There is a HUGE difference between what the churches do and what scientists do. It's not AT ALL interpretation of the data. It's independent, corroborative research that points in one direction. How do you suggest a scientist working in London would get the exact same result as a scientist working in Los Angeles in some random experiment? It's because they both look at the data that is given to them through the experiment and simply report it back to us as they see it. There is no interpretation involved. Sometimes they get it wrong and more data shows new evidence, that doesn't mean they interpreted it wrong, that means they didn't have all the pieces to the puzzle yet.


----------



## Mauihund (Oct 2, 2009)

PadawanBater said:


> That's absurd!
> 
> There is a HUGE difference between what the churches do and what scientists do. How do you suggest a scientist working in London would get the exact same result as a scientist working in Los Angeles in some random experiment? It's because they both look at the data that is given to them through the experiment and simply report it back to us as they see it. There is no interpretation involved. Sometimes they get it wrong and more data shows new evidence, that doesn't mean they interpreted it wrong, that means they didn't have all the pieces to the puzzle yet.



All data needs interpretation. Interpretation comes when the data needs to be used for something. Otherwise, it's useless data. The reason these people can come up with the same conclusions is because the experiment was probably recreated the way the original experimenter set it up.....to draw the same conclusion. No one wants their life's work to be meaningless. Something personal is always at stake when a man is trying to prove something. 

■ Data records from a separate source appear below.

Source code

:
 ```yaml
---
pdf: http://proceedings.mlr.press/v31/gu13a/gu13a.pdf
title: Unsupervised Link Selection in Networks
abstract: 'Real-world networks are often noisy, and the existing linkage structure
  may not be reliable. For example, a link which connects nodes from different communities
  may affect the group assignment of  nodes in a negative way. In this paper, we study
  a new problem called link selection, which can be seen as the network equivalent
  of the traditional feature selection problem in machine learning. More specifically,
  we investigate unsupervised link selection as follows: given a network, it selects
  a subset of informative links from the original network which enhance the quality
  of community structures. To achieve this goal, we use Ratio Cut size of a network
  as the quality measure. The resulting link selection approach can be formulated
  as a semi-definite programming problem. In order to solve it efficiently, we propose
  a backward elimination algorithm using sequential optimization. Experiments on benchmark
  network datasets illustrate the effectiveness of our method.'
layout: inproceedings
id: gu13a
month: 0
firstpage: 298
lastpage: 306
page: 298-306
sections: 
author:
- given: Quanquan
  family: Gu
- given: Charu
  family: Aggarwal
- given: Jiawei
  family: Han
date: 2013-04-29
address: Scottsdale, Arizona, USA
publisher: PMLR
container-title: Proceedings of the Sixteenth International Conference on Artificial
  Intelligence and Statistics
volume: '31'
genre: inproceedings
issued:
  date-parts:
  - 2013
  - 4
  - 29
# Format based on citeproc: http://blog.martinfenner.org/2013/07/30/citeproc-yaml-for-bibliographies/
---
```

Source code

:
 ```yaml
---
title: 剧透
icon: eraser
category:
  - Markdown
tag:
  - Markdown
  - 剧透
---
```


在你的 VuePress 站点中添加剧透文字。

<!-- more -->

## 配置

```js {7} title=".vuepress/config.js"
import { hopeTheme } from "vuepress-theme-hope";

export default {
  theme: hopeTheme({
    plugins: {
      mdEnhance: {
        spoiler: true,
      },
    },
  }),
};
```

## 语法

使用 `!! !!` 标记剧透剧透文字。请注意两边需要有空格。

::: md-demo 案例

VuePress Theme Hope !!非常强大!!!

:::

It don't beleive I can afford to be naive in this life. If someone told me "It's independent, corroborative research that points in *one *direction.", I'd have to wonder. It use to be that "the scientists" beleived the world was flat. Thank God they were wrong. How much else has "the scientific" community been wrong about?


----------



## cbtwohundread (Oct 2, 2009)

I dont believe in the evolution of man from monkeys.,.,doesnt make sense to i.,.,its not like we are watching monkeys get more and more like us or sumthing.,.,people and our nature sometimes has us lo0k in the wrong place for answers to life.,.,science came round about the same time desruction of man did.,.,people tired of a simple life.,.,with a heart full of greed and vanity started tryna make sense the best way they could.,.,with lies.,.assumptions.,.,and materialism.,.,i dont care for science but iman love nature,.,.,.so u lo0k to science i wil,l lo0k 2 the trees ,sky,ocean,and dirt.,.,when i speak my enemies cry,when i shit they die


----------



## cbtwohundread (Oct 2, 2009)

To the person that left i the rep.,.,thank u.,.,u asked i "out of wat?" i say othey helped us out of a life of fo0d and water,and love,and one blo0d,one community.,.,to seperation,materializm,vanity,and greed.its ashame that man to man we dont kno who to trust.,.,.,its ashmed that noone loves the trees., .,they love the guitar,the houses,ect.,.,they all come from the trees.,.,ini plan on moving to india to live with the sadhus for seven years of i life.,.,nothing could get i closer to the earth than that.,.,.,i say earth is the lord .,.,.and u cant take life to the life giver.,.,


----------



## Mauihund (Oct 2, 2009)

cbtwohundread said:


> To the person that left i the rep.,.,thank u.,.,u asked i "out of wat?" i say othey helped us out of a life of fo0d and water,and love,and one blo0d,one community.,.,to seperation,materializm,vanity,and greed.its ashame that man to man we dont kno who to trust.,.,.,its ashmed that noone loves the trees., .,they love the guitar,the houses,ect.,.,they all come from the trees.,.,ini plan on moving to india to live with the sadhus for seven years of i life.,.,nothing could get i closer to the earth than that.,.,.,i say earth is the lord .,.,.*and u cant take life to the life giver.,*.,



I think thats awesome.


btw: Excellent profile pic


----------



## cbtwohundread (Oct 2, 2009)

mauihund said:


> i think thats awesome.


 thank u m.h.,.,im glad u overstand where im coming from massive *rep


----------



## PadawanBater (Oct 2, 2009)

Mauihund said:


> All data needs interpretation. Interpretation comes when the data needs to be used for something. Otherwise, it's useless data. The reason these people can come up with the same conclusions is because the experiment was probably recreated the way the original experimenter set it up.....to draw the same conclusion. No one wants their life's work to be meaningless. Something personal is always at stake when a man is trying to prove something.
> 
> It don't beleive I can afford to be naive in this life. If someone told me "It's independent, corroborative research that points in *one *direction.", I'd have to wonder. It use to be that "the scientists" beleived the world was flat. Thank God they were wrong. How much else has "the scientific" community been wrong about?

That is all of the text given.